The idea to give Tanner and Clark a not-so-gentle shove down the road to lawfully wedded what-have-we-done? came to me on the day the US Supreme Court legalized same-sex marriage. Straight people have been legally leaping before they look at least since Nevada became a state, and I figure the Obergfell ruling leveled the playing field where rash relationship decisions are concerned. I knew I wanted this second book to focus on Tanner and Clark, but I also wanted to keep it around 20,000 words, and when I took my first crack at their story in April, they were still just friends by 19,500. I tried to sex-scene them into falling in love, and the ensuing night in a divey 50’s diner-themed hotel room was even kinda hot, but it felt tacked on—my loyal beta readers never agree on anything, but they all agreed on this. When SCOTUS handed Tanner and Clark the chance to get married, my problem was solved—at last, an opportunity to plunk them down in the middle of a relationship, whether they were in love or not.
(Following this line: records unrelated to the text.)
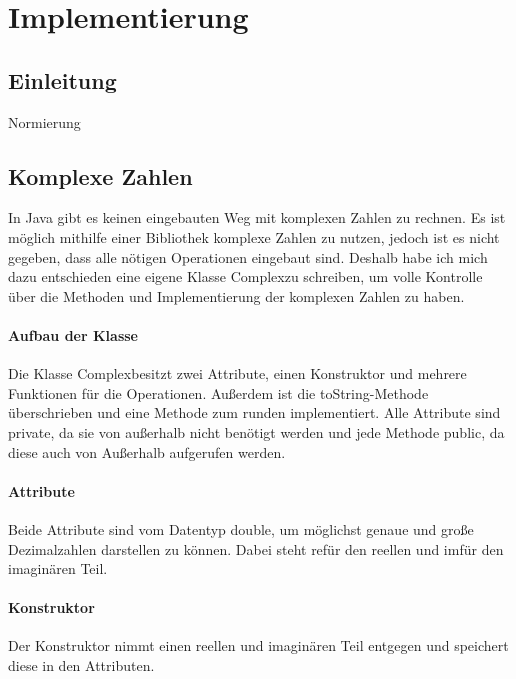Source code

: \documentclass[12pt]{article}
\begin{document}
\section{Implementierung}
\subsection{Einleitung}
Normierung
\subsection{Komplexe Zahlen}
In Java gibt es keinen eingebauten Weg mit komplexen Zahlen zu rechnen. Es ist möglich mithilfe einer Bibliothek komplexe Zahlen zu nutzen, jedoch ist es nicht gegeben, dass alle nötigen Operationen eingebaut sind. Deshalb habe ich mich dazu entschieden eine eigene Klasse \glqq Complex\grqq\space zu schreiben, um volle Kontrolle über die Methoden und Implementierung der komplexen Zahlen zu haben.

\paragraph{Aufbau der Klasse}
Die Klasse \glqq Complex\grqq\space besitzt zwei Attribute, einen Konstruktor und mehrere Funktionen für die Operationen. Außerdem ist die \glqq toString\grqq-Methode überschrieben und eine Methode zum runden implementiert. Alle Attribute sind \glqq private\grqq, da sie von außerhalb nicht benötigt werden und jede Methode \glqq public\grqq, da diese auch von Außerhalb aufgerufen werden.

\paragraph{Attribute}
Beide Attribute sind vom Datentyp \glqq double\grqq, um möglichst genaue und große Dezimalzahlen darstellen zu können. Dabei steht \glqq re\grqq\space für den reellen und \glqq im\grqq\space für den imaginären Teil.

\paragraph{Konstruktor}
Der Konstruktor nimmt einen reellen und imaginären Teil entgegen und speichert diese in den Attributen.
\end{document}
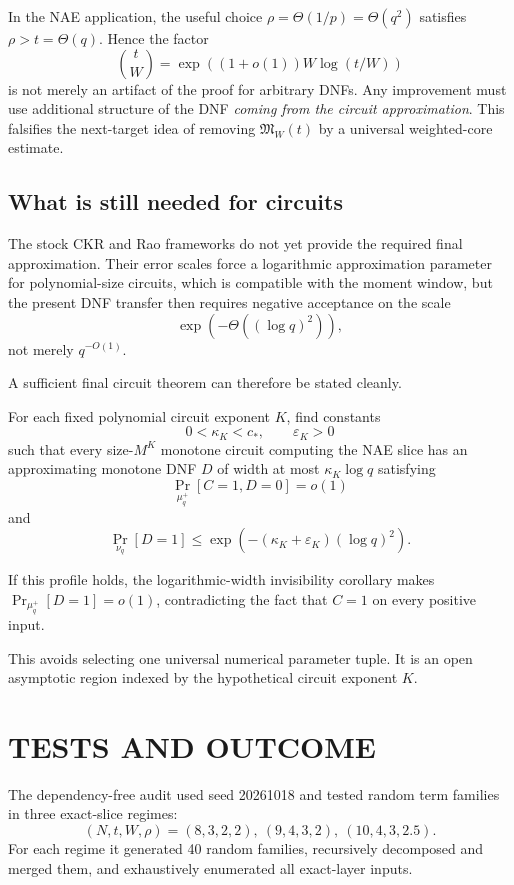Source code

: \documentclass[11pt]{article}
\begin{document}
In the NAE application, the useful choice $\rho=\Theta(1/p)=\Theta(q^2)$ satisfies $\rho>t=\Theta(q)$. Hence the factor
\[
\binom tW=\exp((1+o(1))W\log(t/W))
\]
is not merely an artifact of the proof for arbitrary DNFs. Any improvement must use additional structure of the DNF \emph{coming from the circuit approximation}. This falsifies the next-target idea of removing $\mathfrak M_W(t)$ by a universal weighted-core estimate.

\subsection{What is still needed for circuits}
The stock CKR and Rao frameworks do not yet provide the required final approximation. Their error scales force a logarithmic approximation parameter for polynomial-size circuits, which is compatible with the moment window, but the present DNF transfer then requires negative acceptance on the scale
\[
\exp(-\Theta((\log q)^2)),
\]
not merely $q^{-O(1)}$.

A sufficient final circuit theorem can therefore be stated cleanly.

\begin{definition}
For each fixed polynomial circuit exponent $K$, find constants
\[
0<\kappa_K<c_*,\qquad \varepsilon_K>0
\]
such that every size-$M^K$ monotone circuit computing the NAE slice has an approximating monotone DNF $D$ of width at most $\kappa_K\log q$ satisfying
\[
\Pr_{\mu_q^+}[C=1,D=0]=o(1)
\]
and
\[
\Pr_{\nu_q}[D=1]\le
\exp\!\left(-(\kappa_K+\varepsilon_K)(\log q)^2\right).
\]
\end{definition}

If this profile holds, the logarithmic-width invisibility corollary makes $\Pr_{\mu_q^+}[D=1]=o(1)$, contradicting the fact that $C=1$ on every positive input.

This avoids selecting one universal numerical parameter tuple. It is an open asymptotic region indexed by the hypothetical circuit exponent $K$.

\section{TESTS AND OUTCOME}
The dependency-free audit used seed 20261018 and tested random term families in three exact-slice regimes:
\[
(N,t,W,\rho)=(8,3,2,2),\ (9,4,3,2),\ (10,4,3,2.5).
\]
For each regime it generated 40 random families, recursively decomposed and merged them, and exhaustively enumerated all exact-layer inputs.
\end{document}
I wrote this story before The Kentucky County Clerk Who Shall Not Be Named, lest it prolong her fifteen minutes, was the only person in the world Facebook seemed able to share posts about. This story’s not really about social acceptance of or opposition to same-sex marriage, but rather about how two young people try to tape the map together when the roads they’ve been traveling along merge without warning into one. And as the Kentucky debacle devolves into another Westboro photo op in the race—exceptionally competitive this year, or is it just me?—to be crowned the Most Appalling American of 2015, it occurs to me that that’s rather the point of this story, like so many queer romances before it: no matter how “firmly held” someone you’ve never heard of’s opposition to it may be, love barrels along. Some days it marches, head held high, other days it straggles resentfully; it clatters and clangs to the top of the really steep hills, then zooms along the straightaways, top down, scarf a-flutter. Love doesn’t even ask permission of the people it’s messing with—it can hardly be bothered to scoff in the general direction of any busybody third party with the temerity to think she gets a say. Let people be opposed; let people picket; let people (pointlessly, in this instance, as it’s been legal there for 10 years) move to Canada—Tanner and Clark will still have to figure their shit out. Marriage isn’t about what reactionary elements of society approve or disapprove, and neither is this story—it’s about two dudes jumping off a bridge just to see if love will catch them. Which may well make them seem crazier than a Kentucky county clerk, but hopefully more fun to read about.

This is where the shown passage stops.